Problem to solve: The exercise calls for every entry that follows to be repeated exactly.

Exercise input:
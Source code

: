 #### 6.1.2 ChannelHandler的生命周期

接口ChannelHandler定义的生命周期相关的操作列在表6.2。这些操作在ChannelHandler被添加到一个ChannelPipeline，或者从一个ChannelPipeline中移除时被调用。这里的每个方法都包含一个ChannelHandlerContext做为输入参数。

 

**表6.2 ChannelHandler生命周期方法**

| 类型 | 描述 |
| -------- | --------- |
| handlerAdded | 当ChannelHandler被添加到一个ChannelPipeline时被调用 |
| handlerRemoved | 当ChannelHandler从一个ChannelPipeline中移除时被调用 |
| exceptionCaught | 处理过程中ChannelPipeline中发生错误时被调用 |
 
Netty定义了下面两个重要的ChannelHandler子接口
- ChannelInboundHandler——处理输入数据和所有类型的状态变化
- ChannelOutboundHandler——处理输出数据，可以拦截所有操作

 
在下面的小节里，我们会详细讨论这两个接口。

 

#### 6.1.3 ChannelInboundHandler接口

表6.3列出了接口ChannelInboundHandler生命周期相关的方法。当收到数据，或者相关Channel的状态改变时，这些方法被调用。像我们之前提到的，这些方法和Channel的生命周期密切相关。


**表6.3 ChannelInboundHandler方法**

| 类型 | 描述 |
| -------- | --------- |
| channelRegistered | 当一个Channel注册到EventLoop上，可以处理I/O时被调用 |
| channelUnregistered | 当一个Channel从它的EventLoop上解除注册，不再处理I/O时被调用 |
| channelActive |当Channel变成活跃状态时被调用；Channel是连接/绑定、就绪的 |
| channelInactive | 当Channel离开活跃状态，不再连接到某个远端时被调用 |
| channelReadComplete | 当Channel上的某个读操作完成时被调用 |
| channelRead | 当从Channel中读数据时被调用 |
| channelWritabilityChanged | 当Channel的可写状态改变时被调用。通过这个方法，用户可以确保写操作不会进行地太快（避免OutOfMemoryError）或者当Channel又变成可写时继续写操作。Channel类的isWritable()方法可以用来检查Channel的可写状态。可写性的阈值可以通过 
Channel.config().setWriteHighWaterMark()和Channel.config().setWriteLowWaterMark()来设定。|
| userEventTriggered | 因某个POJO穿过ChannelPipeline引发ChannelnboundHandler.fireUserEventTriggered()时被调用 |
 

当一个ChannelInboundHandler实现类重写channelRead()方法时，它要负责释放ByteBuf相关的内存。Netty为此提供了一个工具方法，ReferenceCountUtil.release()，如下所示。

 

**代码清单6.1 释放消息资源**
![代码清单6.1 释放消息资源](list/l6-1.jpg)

Solution to the problem:
Source code

: #### 6.1.2 ChannelHandler的生命周期

接口ChannelHandler定义的生命周期相关的操作列在表6.2。这些操作在ChannelHandler被添加到一个ChannelPipeline，或者从一个ChannelPipeline中移除时被调用。这里的每个方法都包含一个ChannelHandlerContext做为输入参数。

 

**表6.2 ChannelHandler生命周期方法**

| 类型 | 描述 |
| -------- | --------- |
| handlerAdded | 当ChannelHandler被添加到一个ChannelPipeline时被调用 |
| handlerRemoved | 当ChannelHandler从一个ChannelPipeline中移除时被调用 |
| exceptionCaught | 处理过程中ChannelPipeline中发生错误时被调用 |
 
Netty定义了下面两个重要的ChannelHandler子接口
- ChannelInboundHandler——处理输入数据和所有类型的状态变化
- ChannelOutboundHandler——处理输出数据，可以拦截所有操作

 
在下面的小节里，我们会详细讨论这两个接口。

 

#### 6.1.3 ChannelInboundHandler接口

表6.3列出了接口ChannelInboundHandler生命周期相关的方法。当收到数据，或者相关Channel的状态改变时，这些方法被调用。像我们之前提到的，这些方法和Channel的生命周期密切相关。


**表6.3 ChannelInboundHandler方法**

| 类型 | 描述 |
| -------- | --------- |
| channelRegistered | 当一个Channel注册到EventLoop上，可以处理I/O时被调用 |
| channelUnregistered | 当一个Channel从它的EventLoop上解除注册，不再处理I/O时被调用 |
| channelActive |当Channel变成活跃状态时被调用；Channel是连接/绑定、就绪的 |
| channelInactive | 当Channel离开活跃状态，不再连接到某个远端时被调用 |
| channelReadComplete | 当Channel上的某个读操作完成时被调用 |
| channelRead | 当从Channel中读数据时被调用 |
| channelWritabilityChanged | 当Channel的可写状态改变时被调用。通过这个方法，用户可以确保写操作不会进行地太快（避免OutOfMemoryError）或者当Channel又变成可写时继续写操作。Channel类的isWritable()方法可以用来检查Channel的可写状态。可写性的阈值可以通过 
Channel.config().setWriteHighWaterMark()和Channel.config().setWriteLowWaterMark()来设定。|
| userEventTriggered | 因某个POJO穿过ChannelPipeline引发ChannelnboundHandler.fireUserEventTriggered()时被调用 |
 

当一个ChannelInboundHandler实现类重写channelRead()方法时，它要负责释放ByteBuf相关的内存。Netty为此提供了一个工具方法，ReferenceCountUtil.release()，如下所示。

 

**代码清单6.1 释放消息资源**
![代码清单6.1 释放消息资源](list/l6-1.jpg)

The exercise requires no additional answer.